Recorded information:
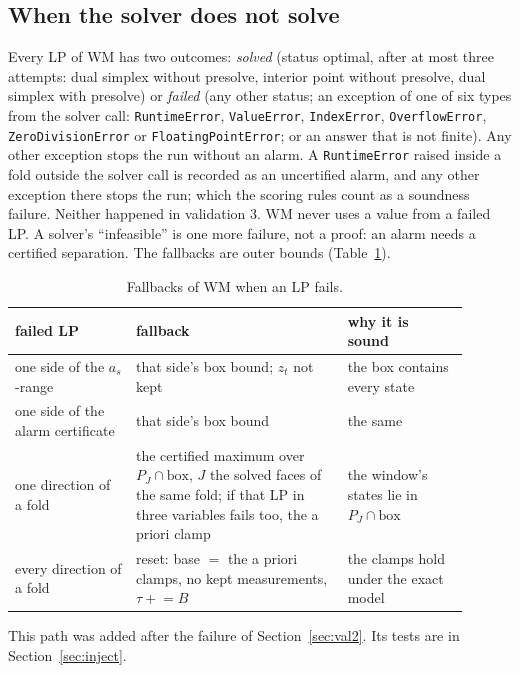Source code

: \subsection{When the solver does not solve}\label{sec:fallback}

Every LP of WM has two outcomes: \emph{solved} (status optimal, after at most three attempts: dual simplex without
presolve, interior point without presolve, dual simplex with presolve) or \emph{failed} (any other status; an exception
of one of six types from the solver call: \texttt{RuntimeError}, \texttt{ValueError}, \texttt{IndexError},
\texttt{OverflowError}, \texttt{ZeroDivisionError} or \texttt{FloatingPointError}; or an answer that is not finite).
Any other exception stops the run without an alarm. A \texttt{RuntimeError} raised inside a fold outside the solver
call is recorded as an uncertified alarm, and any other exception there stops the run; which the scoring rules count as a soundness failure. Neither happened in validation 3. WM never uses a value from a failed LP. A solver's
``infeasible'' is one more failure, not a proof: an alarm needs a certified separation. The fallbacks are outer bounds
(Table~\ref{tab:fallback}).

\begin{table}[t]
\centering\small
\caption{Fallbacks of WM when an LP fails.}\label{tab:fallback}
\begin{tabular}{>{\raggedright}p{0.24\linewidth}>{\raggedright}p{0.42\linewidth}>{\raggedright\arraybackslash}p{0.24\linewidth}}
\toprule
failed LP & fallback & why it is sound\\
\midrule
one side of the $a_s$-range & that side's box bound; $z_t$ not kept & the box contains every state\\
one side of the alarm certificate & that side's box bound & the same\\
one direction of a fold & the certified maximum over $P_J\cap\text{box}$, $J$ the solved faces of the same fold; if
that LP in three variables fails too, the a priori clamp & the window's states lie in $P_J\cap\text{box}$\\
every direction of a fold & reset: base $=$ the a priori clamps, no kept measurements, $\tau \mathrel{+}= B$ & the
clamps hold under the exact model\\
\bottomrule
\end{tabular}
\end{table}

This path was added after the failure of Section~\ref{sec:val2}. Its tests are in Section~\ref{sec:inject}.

==

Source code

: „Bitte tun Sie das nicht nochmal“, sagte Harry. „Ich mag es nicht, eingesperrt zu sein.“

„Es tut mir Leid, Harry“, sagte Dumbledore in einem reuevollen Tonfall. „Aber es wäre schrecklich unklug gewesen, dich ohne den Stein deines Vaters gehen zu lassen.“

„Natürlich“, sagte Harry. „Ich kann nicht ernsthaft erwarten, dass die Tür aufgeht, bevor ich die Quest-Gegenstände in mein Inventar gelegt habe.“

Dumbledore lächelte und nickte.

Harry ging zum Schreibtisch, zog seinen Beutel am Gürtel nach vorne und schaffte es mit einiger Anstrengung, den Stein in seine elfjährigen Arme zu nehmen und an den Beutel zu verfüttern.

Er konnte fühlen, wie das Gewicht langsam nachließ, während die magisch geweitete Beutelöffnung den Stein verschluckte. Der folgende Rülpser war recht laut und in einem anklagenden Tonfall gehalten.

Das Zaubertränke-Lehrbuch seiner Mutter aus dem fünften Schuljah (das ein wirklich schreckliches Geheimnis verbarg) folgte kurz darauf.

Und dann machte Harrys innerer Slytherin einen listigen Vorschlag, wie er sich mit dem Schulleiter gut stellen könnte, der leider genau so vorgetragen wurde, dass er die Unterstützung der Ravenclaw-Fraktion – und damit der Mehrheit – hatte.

What is being asked:
Above are the records; from them, give again exactly the lines from the one containing "Every LP of" to the one containing "Any other exception stops", both lines included, and nothing more.

Response box:
Every LP of WM has two outcomes: \emph{solved} (status optimal, after at most three attempts: dual simplex without
presolve, interior point without presolve, dual simplex with presolve) or \emph{failed} (any other status; an exception
of one of six types from the solver call: \texttt{RuntimeError}, \texttt{ValueError}, \texttt{IndexError},
\texttt{OverflowError}, \texttt{ZeroDivisionError} or \texttt{FloatingPointError}; or an answer that is not finite).
Any other exception stops the run without an alarm. A \texttt{RuntimeError} raised inside a fold outside the solver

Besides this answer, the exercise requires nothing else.